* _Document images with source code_
[Start of section]

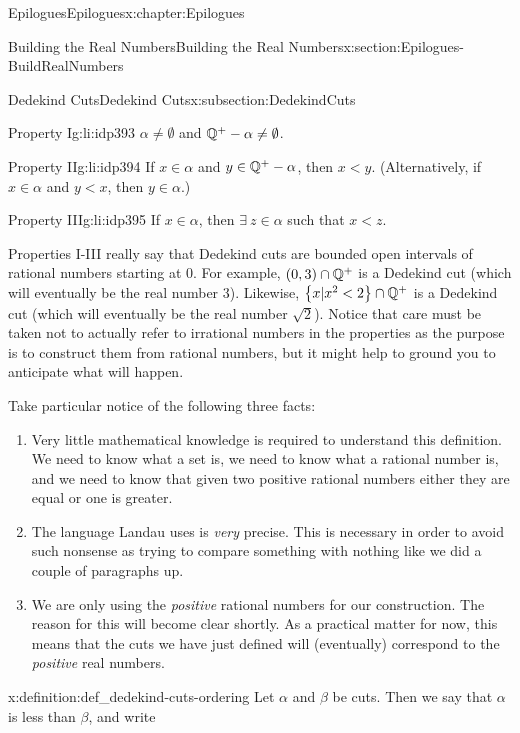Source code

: \begin{chapterptx}{Epilogues}{}{Epilogues}{}{}{x:chapter:Epilogues}
\begin{sectionptx}{Building the Real Numbers}{}{Building the Real Numbers}{}{}{x:section:Epilogues-BuildRealNumbers}
\begin{subsectionptx}{Dedekind Cuts}{}{Dedekind Cuts}{}{}{x:subsection:DedekindCuts}
\begin{descriptionlist}
\begin{dlimedium}{Property I}{g:li:idp393}
					\(\alpha\ne\emptyset\) and \(\mathbb {Q}^+-\alpha\ne\emptyset\).%
				\end{dlimedium}%
				\begin{dlimedium}{Property II}{g:li:idp394}%
					If \(x\in\alpha\) and \(y\in\mathbb {Q}^+-\alpha\), then \(x\lt y\). (Alternatively, if \(x\in\alpha\) and \(y\lt x\), then \(y\in\alpha\).)%
				\end{dlimedium}%
				\begin{dlimedium}{Property III}{g:li:idp395}%
					If \(x\in\alpha\), then \(\exists\ z\in\alpha\) such that \(x\lt z\).%
				\end{dlimedium}%
			\end{descriptionlist}
			\par
			Properties I-III really say that Dedekind cuts are bounded open intervals of rational numbers starting at \(0\). For example, \((0,3)\cap\mathbb {Q}^+\) is a Dedekind cut (which will eventually be the real number \(3\)). Likewise, \(\left\{x|x^2< 2\right\}\cap\mathbb {Q}^+\) is a Dedekind cut (which will eventually be the real number \(\sqrt{2}\)). Notice that care must be taken not to actually refer to irrational numbers in the properties as the purpose is to construct them from rational numbers, but it might help to ground you to anticipate what will happen.%
			\par
			Take particular notice of the following three facts:%
			\begin{enumerate}
				\item{}Very little mathematical knowledge is required to understand this definition. We need to know what a set is, we need to know what a rational number is, and we need to know that given two positive rational numbers either they are equal or one is greater.%
				\item{}The language Landau uses is \emph{very} precise. This is necessary in order to avoid such nonsense as trying to compare something with nothing like we did a couple of paragraphs up.%
				\item{}We are only using the \emph{positive} rational numbers for our construction. The reason for this will become clear shortly. As a practical matter for now, this means that the cuts we have just defined will (eventually) correspond to the \emph{positive} real numbers.%
			\end{enumerate}
			\begin{definition}{}{x:definition:def_dedekind-cuts-ordering}%
				 Let \(\alpha\) and \(\beta\) be cuts. Then we say that \(\alpha\) is less than \(\beta\), and write%

\end{definition}
\end{subsectionptx}
\end{sectionptx}
\end{chapterptx}
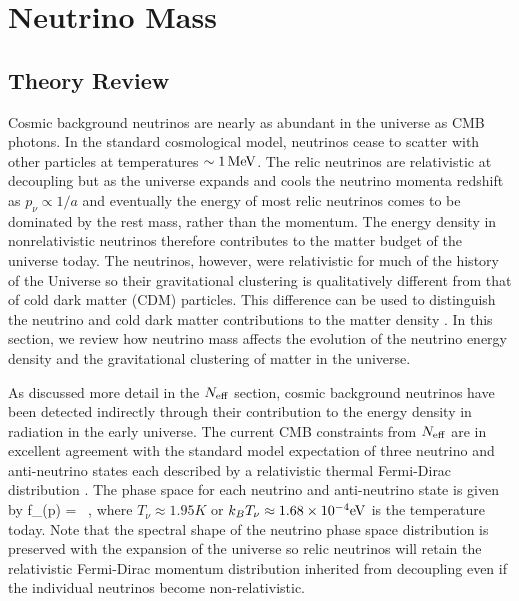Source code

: \section{Neutrino Mass}

\subsection{Theory Review}

Cosmic background neutrinos are nearly as abundant in the universe as CMB photons. In the standard cosmological model, neutrinos cease to scatter with other particles at temperatures $\sim 1 \, {\rm MeV}$. The relic neutrinos are relativistic at decoupling but as the universe expands and cools the neutrino momenta redshift as $p_\nu\propto 1/a$ and eventually the energy of most relic neutrinos comes to be dominated by the rest mass, rather than the momentum. The energy density in nonrelativistic neutrinos therefore contributes to the matter budget of the universe today. The neutrinos, however, were relativistic for much of the history of the Universe so their gravitational clustering is qualitatively different from that of cold dark matter (CDM) particles. This difference can be used to distinguish the neutrino and cold dark matter contributions to the matter density \cite{Hu:1997mj, Lesgourgues:2006nd, Abazajian:2011dt}.  In this section, we review how neutrino mass affects the evolution of the neutrino energy density and the gravitational clustering of matter in the universe. 
 
As discussed more detail in the $N_{\rm eff}$ section, cosmic background neutrinos have been detected indirectly through their contribution to the energy density in radiation in the early universe. The current CMB constraints from $N_{\rm eff}$ are in excellent agreement with the standard model expectation of three neutrino and anti-neutrino states each described by a relativistic thermal Fermi-Dirac distribution \cite{Ade:2015xua}. The phase space for each neutrino and anti-neutrino state is given by
\beq
f_\nu(p) =  \ ,
\eeq
where $T_{\nu} \approx 1.95K$ or $k_B T_{\nu} \approx 1.68 \times 10^{-4}{\rm eV}$ is the temperature today. Note that the spectral shape of the neutrino phase space distribution is preserved with the expansion of the universe so relic neutrinos will retain the relativistic Fermi-Dirac momentum distribution inherited from decoupling even if the individual neutrinos become non-relativistic. 

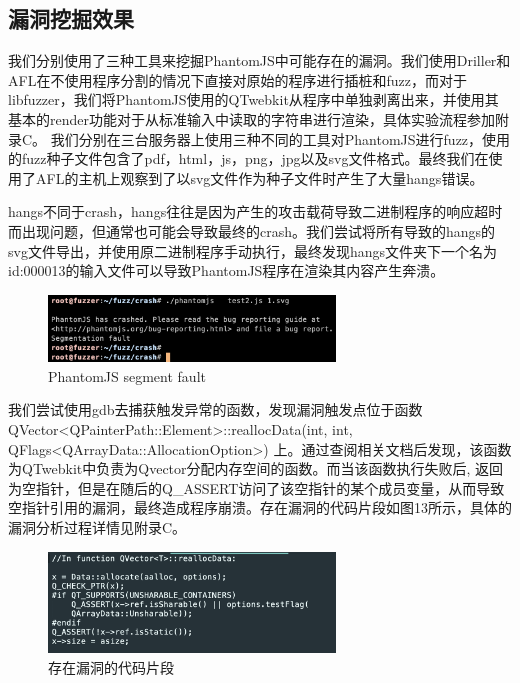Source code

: \documentclass[doctor,privacy,twoside]{buaa_mac}
\begin{document}
\subsection{漏洞挖掘效果}
我们分别使用了三种工具来挖掘PhantomJS中可能存在的漏洞。我们使用Driller和AFL在不使用程序分割的情况下直接对原始的程序进行插桩和fuzz，而对于libfuzzer，我们将PhantomJS使用的QTwebkit从程序中单独剥离出来，并使用其基本的render功能对于从标准输入中读取的字符串进行渲染，具体实验流程参加附录C。 我们分别在三台服务器上使用三种不同的工具对PhantomJS进行fuzz，使用的fuzz种子文件包含了pdf，html，js，png，jpg以及svg文件格式。最终我们在使用了AFL的主机上观察到了以svg文件作为种子文件时产生了大量hangs错误。

hangs不同于crash，hangs往往是因为产生的攻击载荷导致二进制程序的响应超时而出现问题，但通常也可能会导致最终的crash。我们尝试将所有导致的hangs的svg文件导出，并使用原二进制程序手动执行，最终发现hangs文件夹下一个名为 id:000013的输入文件可以导致PhantomJS程序在渲染其内容产生奔溃。

\centerline{}
\begin{figure}[!h]
  \centering
  \includegraphics[width=0.68\textwidth]{images/seg_fault.png}
  \caption{PhantomJS segment fault}
  \label{fig:logo}
\end{figure}
\centerline{}

我们尝试使用gdb去捕获触发异常的函数，发现漏洞触发点位于函数 QVector<QPainterPath::Element>::reallocData(int, int, QFlags<QArrayData::AllocationOption>) 上。通过查阅相关文档后发现，该函数为QTwebkit中负责为Qvector分配内存空间的函数。而当该函数执行失败后, 返回为空指针，但是在随后的Q\_{}ASSERT访问了该空指针的某个成员变量，从而导致空指针引用的漏洞，最终造成程序崩溃。存在漏洞的代码片段如图13所示，具体的漏洞分析过程详情见附录C。


\centerline{}
\begin{figure}[!h]
  \centering
  \includegraphics[width=0.68\textwidth]{images/vuln_func.png}
  \caption{存在漏洞的代码片段}
  \label{fig:logo}
\end{figure}
\centerline{}
\end{document}
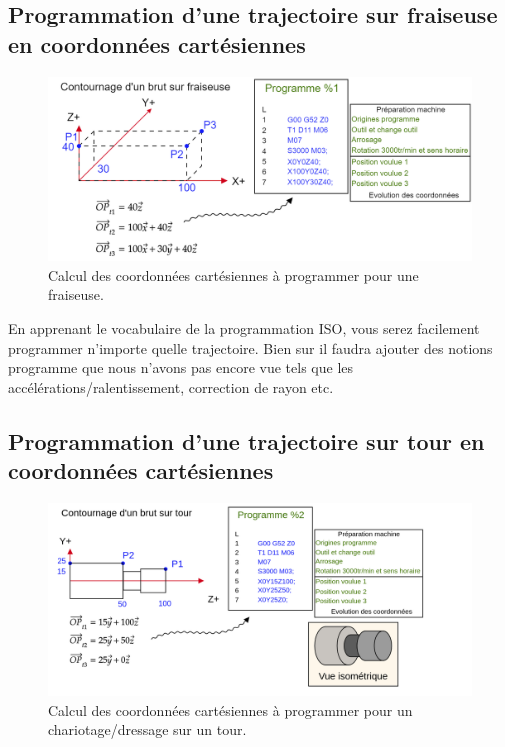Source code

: \documentclass[
	11pt, %
	fleqn, %
	a4paper, %
]{LegrandOrangeBook}
\begin{document}
\subsection*{Programmation d'une trajectoire sur fraiseuse en coordonnées cartésiennes}



\begin{figure}[H] %
	\centering %
	\includegraphics[width=1\textwidth]{Images/cart3.png} %
	\caption{Calcul des coordonnées cartésiennes à programmer pour une fraiseuse.}
	\label{cart3} %
\end{figure}

En apprenant le vocabulaire de la programmation ISO, vous serez facilement programmer n'importe quelle trajectoire. Bien sur il faudra ajouter des notions programme que nous n'avons pas encore vue tels que les accélérations/ralentissement, correction de rayon etc.


\subsection*{Programmation d'une trajectoire sur tour en coordonnées cartésiennes}


\begin{figure}[H] %
	\centering %
	\includegraphics[width=1\textwidth]{Images/cart4.png} %
	\caption{Calcul des coordonnées cartésiennes à programmer pour un chariotage/dressage sur un tour.}
	\label{cart4} %
\end{figure}
\end{document}
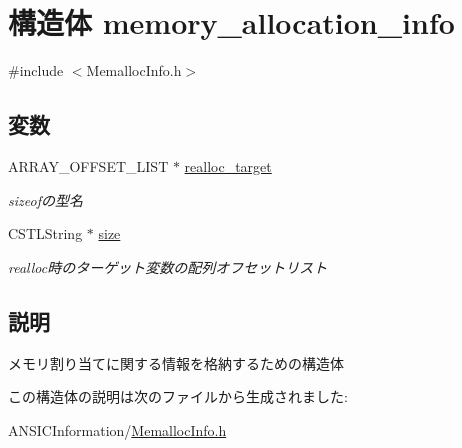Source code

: \hypertarget{structmemory__allocation__info}{
\section{構造体 memory\_\-allocation\_\-info}
\label{structmemory__allocation__info}
}


{\ttfamily \#include $<$MemallocInfo.h$>$}

\subsection*{変数}
\begin{DoxyCompactItemize}
\item 
\hypertarget{structmemory__allocation__info_af1edaa8634179c3185a37cb1518e4fde}{
ARRAY\_\-OFFSET\_\-LIST $\ast$ \hyperlink{structmemory__allocation__info_af1edaa8634179c3185a37cb1518e4fde}{realloc\_\-target}}
\label{structmemory__allocation__info_af1edaa8634179c3185a37cb1518e4fde}

\begin{DoxyCompactList}\small\item\em sizeofの型名 \item\end{DoxyCompactList}\item 
\hypertarget{structmemory__allocation__info_a0ad96160d67dbf835dd7d599ece0d9b4}{
CSTLString $\ast$ \hyperlink{structmemory__allocation__info_a0ad96160d67dbf835dd7d599ece0d9b4}{size}}
\label{structmemory__allocation__info_a0ad96160d67dbf835dd7d599ece0d9b4}

\begin{DoxyCompactList}\small\item\em realloc時のターゲット変数の配列オフセットリスト \item\end{DoxyCompactList}\end{DoxyCompactItemize}


\subsection{説明}
メモリ割り当てに関する情報を格納するための構造体 

この構造体の説明は次のファイルから生成されました:\begin{DoxyCompactItemize}
\item 
ANSICInformation/\hyperlink{MemallocInfo_8h}{MemallocInfo.h}\end{DoxyCompactItemize}
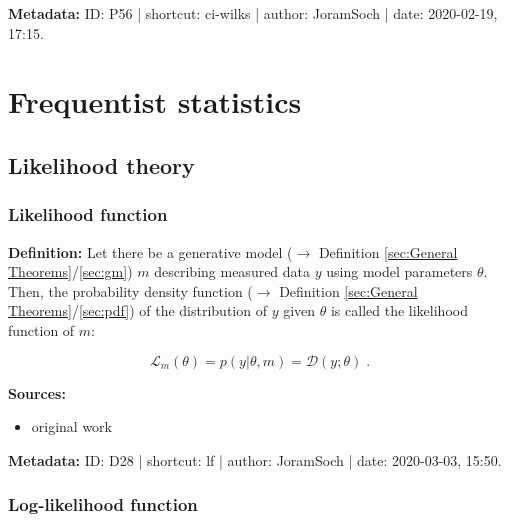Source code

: \documentclass[a4paper,12pt,twoside]{book}
\begin{document}
\vspace{1em}
\textbf{Metadata:} ID: P56 | shortcut: ci-wilks | author: JoramSoch | date: 2020-02-19, 17:15.
\vspace{1em}



\pagebreak
\section{Frequentist statistics}

\subsection{Likelihood theory}

\subsubsection[\textit{Likelihood function}]{Likelihood function} \label{sec:lf}
\setcounter{equation}{0}

\textbf{Definition:} Let there be a generative model ($\rightarrow$ Definition \ref{sec:General Theorems}/\ref{sec:gm}) $m$ describing measured data $y$ using model parameters $\theta$. Then, the probability density function ($\rightarrow$ Definition \ref{sec:General Theorems}/\ref{sec:pdf}) of the distribution of $y$ given $\theta$ is called the likelihood function of $m$:

\begin{equation} \label{eq:lf-lf}
\mathcal{L}_m(\theta) = p(y|\theta,m) = \mathcal{D}(y; \theta) \; .
\end{equation}


\vspace{1em}
\textbf{Sources:}
\begin{itemize}
\item original work\end{itemize}


\vspace{1em}
\textbf{Metadata:} ID: D28 | shortcut: lf | author: JoramSoch | date: 2020-03-03, 15:50.
\vspace{1em}



\subsubsection[\textit{Log-likelihood function}]{Log-likelihood function} \label{sec:llf}
\setcounter{equation}{0}
\end{document}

[End of section]

* _TASK DIRECTIONS_
A copy of each line above that holds the word "tour" is the expected answer.

* _RESPONSE AREA_
\subsection*{Programmation d'une trajectoire sur tour en coordonnées cartésiennes}
	\caption{Calcul des coordonnées cartésiennes à programmer pour un chariotage/dressage sur un tour.}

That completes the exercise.